* **RECORDS FOR THIS TASK**:

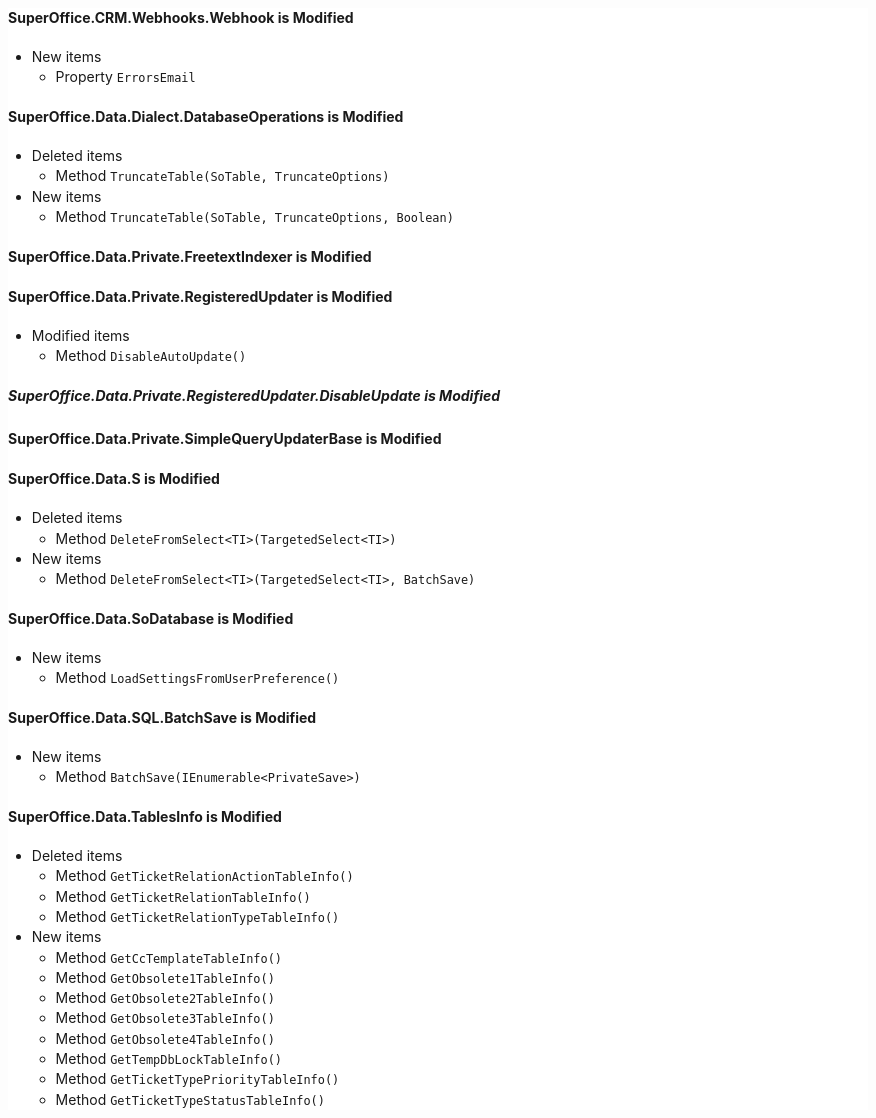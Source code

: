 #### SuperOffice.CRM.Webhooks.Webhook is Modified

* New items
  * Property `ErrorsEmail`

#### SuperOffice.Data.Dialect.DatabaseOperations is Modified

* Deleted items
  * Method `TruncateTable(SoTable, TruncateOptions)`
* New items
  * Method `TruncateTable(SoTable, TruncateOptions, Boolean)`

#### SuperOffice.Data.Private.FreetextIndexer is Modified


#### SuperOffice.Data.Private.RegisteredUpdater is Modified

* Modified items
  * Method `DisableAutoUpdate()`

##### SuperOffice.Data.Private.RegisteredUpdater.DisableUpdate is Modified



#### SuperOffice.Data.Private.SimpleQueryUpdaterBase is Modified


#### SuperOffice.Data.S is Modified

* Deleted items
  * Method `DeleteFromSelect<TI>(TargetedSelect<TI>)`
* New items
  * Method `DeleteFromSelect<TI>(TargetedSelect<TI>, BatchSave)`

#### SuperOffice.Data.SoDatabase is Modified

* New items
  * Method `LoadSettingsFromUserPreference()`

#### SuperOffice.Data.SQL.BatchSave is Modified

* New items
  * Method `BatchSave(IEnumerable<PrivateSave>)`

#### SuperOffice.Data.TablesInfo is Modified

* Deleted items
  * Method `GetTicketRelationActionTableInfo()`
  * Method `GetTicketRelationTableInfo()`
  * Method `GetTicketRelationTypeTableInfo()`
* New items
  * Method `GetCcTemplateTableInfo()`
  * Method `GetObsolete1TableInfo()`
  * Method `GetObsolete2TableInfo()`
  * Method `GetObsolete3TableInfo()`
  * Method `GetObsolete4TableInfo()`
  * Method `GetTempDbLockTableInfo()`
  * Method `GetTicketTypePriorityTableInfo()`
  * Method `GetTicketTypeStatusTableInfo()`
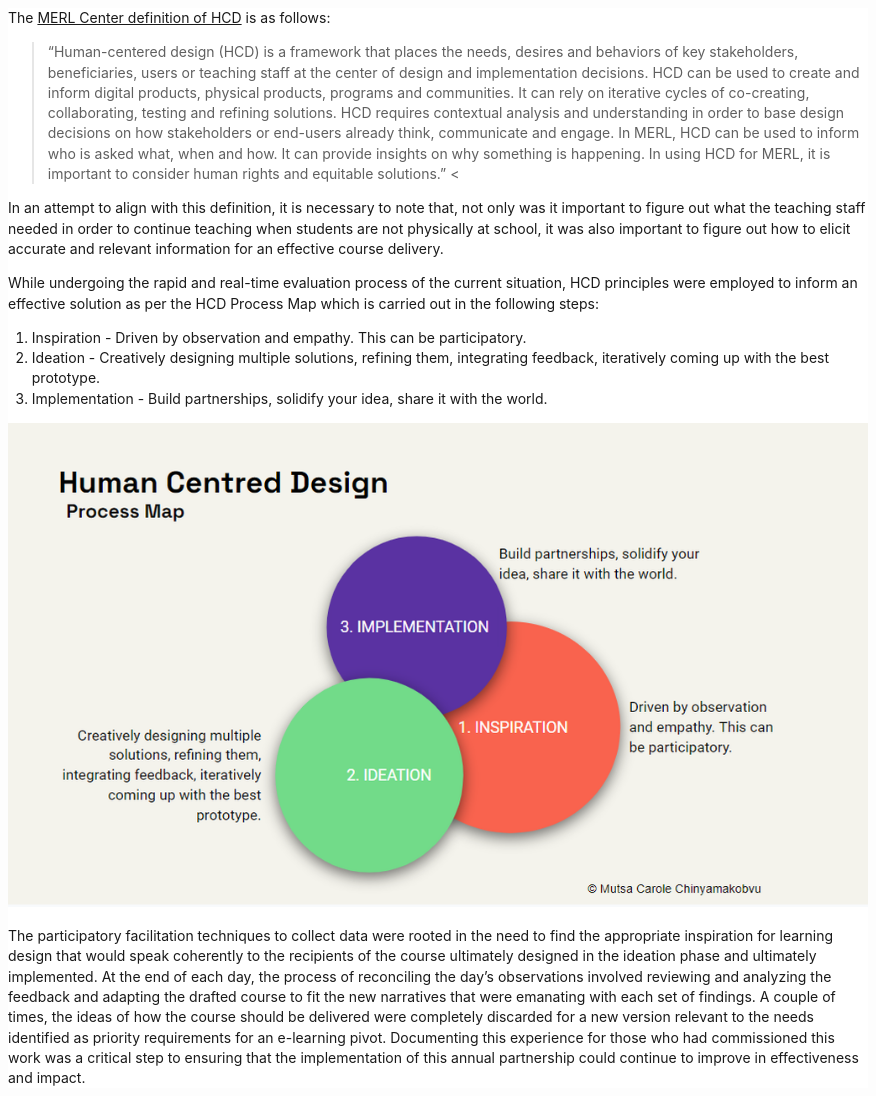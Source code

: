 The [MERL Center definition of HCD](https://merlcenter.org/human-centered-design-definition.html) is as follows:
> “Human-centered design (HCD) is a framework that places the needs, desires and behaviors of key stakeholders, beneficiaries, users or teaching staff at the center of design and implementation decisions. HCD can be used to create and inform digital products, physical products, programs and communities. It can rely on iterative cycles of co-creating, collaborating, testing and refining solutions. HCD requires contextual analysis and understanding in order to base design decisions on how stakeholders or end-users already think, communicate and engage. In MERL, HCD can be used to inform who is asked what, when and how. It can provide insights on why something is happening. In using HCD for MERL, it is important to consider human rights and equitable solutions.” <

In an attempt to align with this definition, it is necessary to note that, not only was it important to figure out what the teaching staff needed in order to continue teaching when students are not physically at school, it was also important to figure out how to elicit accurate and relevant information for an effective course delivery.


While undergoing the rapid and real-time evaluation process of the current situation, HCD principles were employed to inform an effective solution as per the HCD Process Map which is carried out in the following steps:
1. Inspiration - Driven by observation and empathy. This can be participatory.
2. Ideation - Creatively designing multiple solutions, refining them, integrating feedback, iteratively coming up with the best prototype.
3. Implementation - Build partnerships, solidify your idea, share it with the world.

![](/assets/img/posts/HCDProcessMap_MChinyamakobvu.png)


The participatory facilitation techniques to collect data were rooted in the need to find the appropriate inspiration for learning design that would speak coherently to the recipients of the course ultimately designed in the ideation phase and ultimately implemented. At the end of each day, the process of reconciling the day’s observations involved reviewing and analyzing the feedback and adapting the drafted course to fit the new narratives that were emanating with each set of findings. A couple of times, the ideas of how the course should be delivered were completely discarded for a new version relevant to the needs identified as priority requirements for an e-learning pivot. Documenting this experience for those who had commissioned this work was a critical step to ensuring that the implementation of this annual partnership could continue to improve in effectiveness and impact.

...

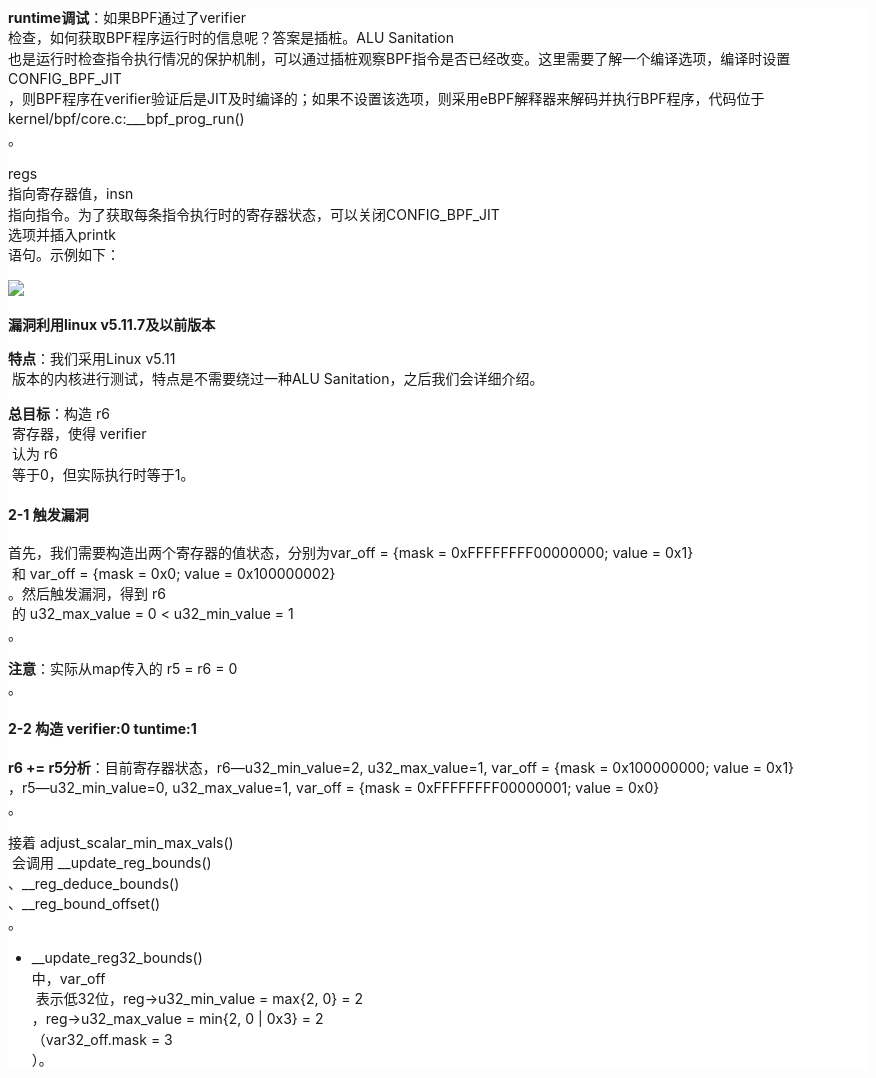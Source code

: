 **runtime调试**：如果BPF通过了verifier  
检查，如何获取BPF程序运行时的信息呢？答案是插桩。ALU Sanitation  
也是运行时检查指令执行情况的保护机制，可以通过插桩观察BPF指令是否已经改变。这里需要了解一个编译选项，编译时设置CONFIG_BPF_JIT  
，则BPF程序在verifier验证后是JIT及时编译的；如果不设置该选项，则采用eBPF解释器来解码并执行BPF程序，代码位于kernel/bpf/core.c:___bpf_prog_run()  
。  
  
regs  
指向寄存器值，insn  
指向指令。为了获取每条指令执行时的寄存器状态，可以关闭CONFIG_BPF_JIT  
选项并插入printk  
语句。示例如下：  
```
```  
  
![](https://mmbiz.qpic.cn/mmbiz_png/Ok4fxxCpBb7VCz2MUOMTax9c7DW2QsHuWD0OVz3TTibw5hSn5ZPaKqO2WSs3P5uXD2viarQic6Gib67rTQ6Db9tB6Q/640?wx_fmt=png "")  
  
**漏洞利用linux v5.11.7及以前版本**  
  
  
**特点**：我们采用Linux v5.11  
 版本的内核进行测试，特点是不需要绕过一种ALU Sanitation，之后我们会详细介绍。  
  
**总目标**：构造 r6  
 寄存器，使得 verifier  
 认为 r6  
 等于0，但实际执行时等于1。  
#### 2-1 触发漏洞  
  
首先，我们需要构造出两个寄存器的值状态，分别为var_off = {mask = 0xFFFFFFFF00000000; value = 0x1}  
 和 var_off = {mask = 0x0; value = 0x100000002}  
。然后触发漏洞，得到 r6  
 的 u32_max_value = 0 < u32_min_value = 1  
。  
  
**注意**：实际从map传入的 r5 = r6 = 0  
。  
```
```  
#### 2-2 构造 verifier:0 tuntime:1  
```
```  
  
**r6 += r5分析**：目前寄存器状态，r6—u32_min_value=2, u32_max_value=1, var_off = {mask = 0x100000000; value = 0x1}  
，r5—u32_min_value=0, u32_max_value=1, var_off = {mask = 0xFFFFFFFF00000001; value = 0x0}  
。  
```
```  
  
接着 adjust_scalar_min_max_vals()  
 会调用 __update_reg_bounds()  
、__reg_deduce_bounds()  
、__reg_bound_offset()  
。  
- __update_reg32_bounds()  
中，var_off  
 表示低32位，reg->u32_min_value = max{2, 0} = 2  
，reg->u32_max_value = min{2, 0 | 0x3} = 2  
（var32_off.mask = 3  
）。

* **PROBLEM DETAILS**: State only how many lines in the material include "what".

* **RESULT OF THIS EXERCISE**: 2